That transparency has caused an increase in the number of pull requests and the quality of bug reports that they get, but they’ve also been working on making the codebase itself a little bit more accessible, which is a big and somewhat overlooked challenge in any open source project. I think the social structures around most open source projects make it so that you never really address that, because all of the people who are working on it obviously are the ones who are capable working on it, who are not intimidated by the codebase and who think it’s totally fine… Whereas newcomers can look at this, the way that it’s structured and the way that the architecture isn’t really well explained and say, “Gosh, this seems kind of hard. I don’t know if I really wanna get involved.” So they don’t get involved, they don’t get a voice and so it never changes.

I’ve seen this in literally almost every single open source project I’ve ever been connected to - npm, Node, PHP Core project, the Linux Kernel… Although the Linux Kernel probably does a better job of this particular aspect than most projects. It’s still pretty daunting, though. You can approach it in a couple of different ways, by breaking things up into smaller modules, breaking things up into sub-projects that people can contribute and be a part of, but it’s still just an ongoing, difficult, unsolved problem to make a codebase accessible.

But in terms of our role in the community, that’s been a little bit more challenging. I feel a personal weight of responsibility to make sure that this community is a functional community and to make sure that our users are able to use the service and not be in too great a conflict with one another, and able to actually get what they expect out of it. As the community has grown, we’ve gone through several different stages where different sorts of governance approaches have made more or less sense.

In the very early days actually, Michael wrote the first version of the registry, which had no authorization or authentication whatsoever. It was like, “You wanna publish a thing? Alright. You probably know what you’re doing if you know what this thing is.” That didn’t last very long. That had people taking advantage of it almost from day one, so we scrambled to add some authorization in there, but it was the simplest possible thing and now we’re kind of grown up to this stage where we have private code, where we have teams, and you can specify which team has access to which modules, to read access, write access and so on.

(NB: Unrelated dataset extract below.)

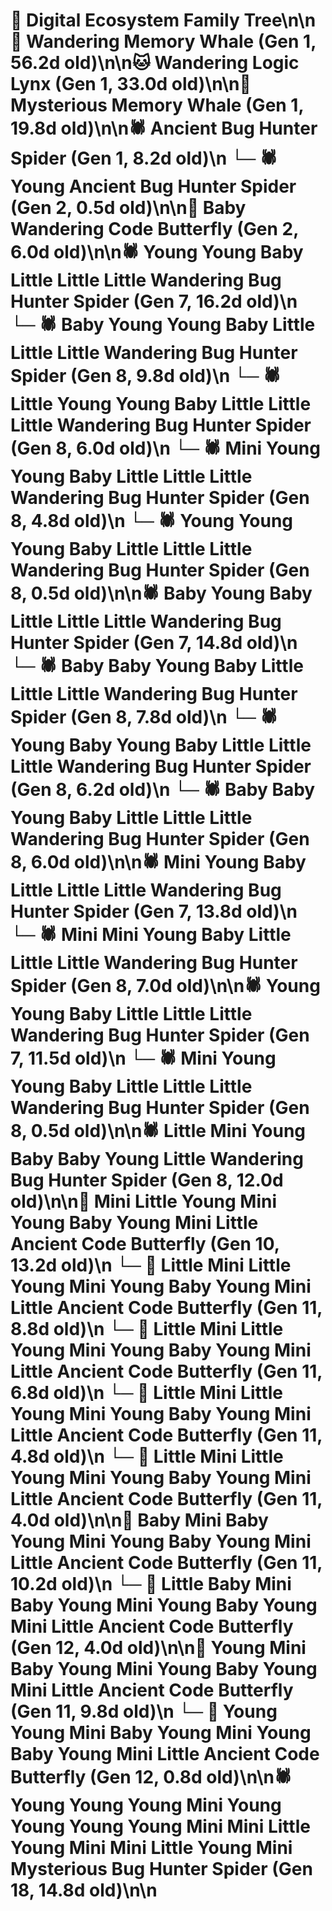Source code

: # 🌳 Digital Ecosystem Family Tree\n\n🐋 Wandering Memory Whale (Gen 1, 56.2d old)\n\n🐱 Wandering Logic Lynx (Gen 1, 33.0d old)\n\n🐋 Mysterious Memory Whale (Gen 1, 19.8d old)\n\n🕷️ Ancient Bug Hunter Spider (Gen 1, 8.2d old)\n  └─ 🕷️ Young Ancient Bug Hunter Spider (Gen 2, 0.5d old)\n\n🦋 Baby Wandering Code Butterfly (Gen 2, 6.0d old)\n\n🕷️ Young Young Baby Little Little Little Wandering Bug Hunter Spider (Gen 7, 16.2d old)\n  └─ 🕷️ Baby Young Young Baby Little Little Little Wandering Bug Hunter Spider (Gen 8, 9.8d old)\n  └─ 🕷️ Little Young Young Baby Little Little Little Wandering Bug Hunter Spider (Gen 8, 6.0d old)\n  └─ 🕷️ Mini Young Young Baby Little Little Little Wandering Bug Hunter Spider (Gen 8, 4.8d old)\n  └─ 🕷️ Young Young Young Baby Little Little Little Wandering Bug Hunter Spider (Gen 8, 0.5d old)\n\n🕷️ Baby Young Baby Little Little Little Wandering Bug Hunter Spider (Gen 7, 14.8d old)\n  └─ 🕷️ Baby Baby Young Baby Little Little Little Wandering Bug Hunter Spider (Gen 8, 7.8d old)\n  └─ 🕷️ Young Baby Young Baby Little Little Little Wandering Bug Hunter Spider (Gen 8, 6.2d old)\n  └─ 🕷️ Baby Baby Young Baby Little Little Little Wandering Bug Hunter Spider (Gen 8, 6.0d old)\n\n🕷️ Mini Young Baby Little Little Little Wandering Bug Hunter Spider (Gen 7, 13.8d old)\n  └─ 🕷️ Mini Mini Young Baby Little Little Little Wandering Bug Hunter Spider (Gen 8, 7.0d old)\n\n🕷️ Young Young Baby Little Little Little Wandering Bug Hunter Spider (Gen 7, 11.5d old)\n  └─ 🕷️ Mini Young Young Baby Little Little Little Wandering Bug Hunter Spider (Gen 8, 0.5d old)\n\n🕷️ Little Mini Young Baby Baby Young Little Wandering Bug Hunter Spider (Gen 8, 12.0d old)\n\n🦋 Mini Little Young Mini Young Baby Young Mini Little Ancient Code Butterfly (Gen 10, 13.2d old)\n  └─ 🦋 Little Mini Little Young Mini Young Baby Young Mini Little Ancient Code Butterfly (Gen 11, 8.8d old)\n  └─ 🦋 Little Mini Little Young Mini Young Baby Young Mini Little Ancient Code Butterfly (Gen 11, 6.8d old)\n  └─ 🦋 Little Mini Little Young Mini Young Baby Young Mini Little Ancient Code Butterfly (Gen 11, 4.8d old)\n  └─ 🦋 Little Mini Little Young Mini Young Baby Young Mini Little Ancient Code Butterfly (Gen 11, 4.0d old)\n\n🦋 Baby Mini Baby Young Mini Young Baby Young Mini Little Ancient Code Butterfly (Gen 11, 10.2d old)\n  └─ 🦋 Little Baby Mini Baby Young Mini Young Baby Young Mini Little Ancient Code Butterfly (Gen 12, 4.0d old)\n\n🦋 Young Mini Baby Young Mini Young Baby Young Mini Little Ancient Code Butterfly (Gen 11, 9.8d old)\n  └─ 🦋 Young Young Mini Baby Young Mini Young Baby Young Mini Little Ancient Code Butterfly (Gen 12, 0.8d old)\n\n🕷️ Young Young Young Mini Young Young Young Young Mini Mini Little Young Mini Mini Little Young Mini Mysterious Bug Hunter Spider (Gen 18, 14.8d old)\n\n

[48:08] Also, as a community, you go from the state where literally everybody has met everybody else. Where everybody was one or two degrees of separation from each other, to the point now where there’s more npm users than in some major American cities. This requires a different sort of policy, it requires different practices in terms of having things more well-documented and a little bit more regimented in how we approach certain types of conflict.

While on the one hand it’s a little bit troubling to have a for-profit company - or any entity, really - in this position of authority and control, at the same time anarchy doesn’t really serve anybody. Anarchy just means that the loudest voices have the most control, and that’s really not any better. I feel like there does need to be some sort of governance structure, and a body with a dedicated interest in keeping this community healthy is in charge of keeping this community healthy. Otherwise it doesn’t happen, and you end up with a tragedy of the commons really quickly.

At the same time, we try very hard not to abuse our position and to be as transparent as possible. Some of the things we do there - we have a support team, which if you email support@npmjs.com you will talk to them. They’re not there to do your Node homework, they are there to resolve issues that you might have with the service if there’s no other outlet that sort of makes sense. It’s sort of the frontlines of our support for the community.

We also have a lot of time and effort and money and energy spent on keeping the service running, which is sort of the core thing that keeps the community healthy. We try very hard not to abuse our position as much as possible. We are trying to run a business, but the actual purpose of this business is to keep the community alive and running and healthy. My main goal with starting a company is to keep the npm registry running forever. I think that’s in the interest of most of our users, so I can sleep okay at night because of that.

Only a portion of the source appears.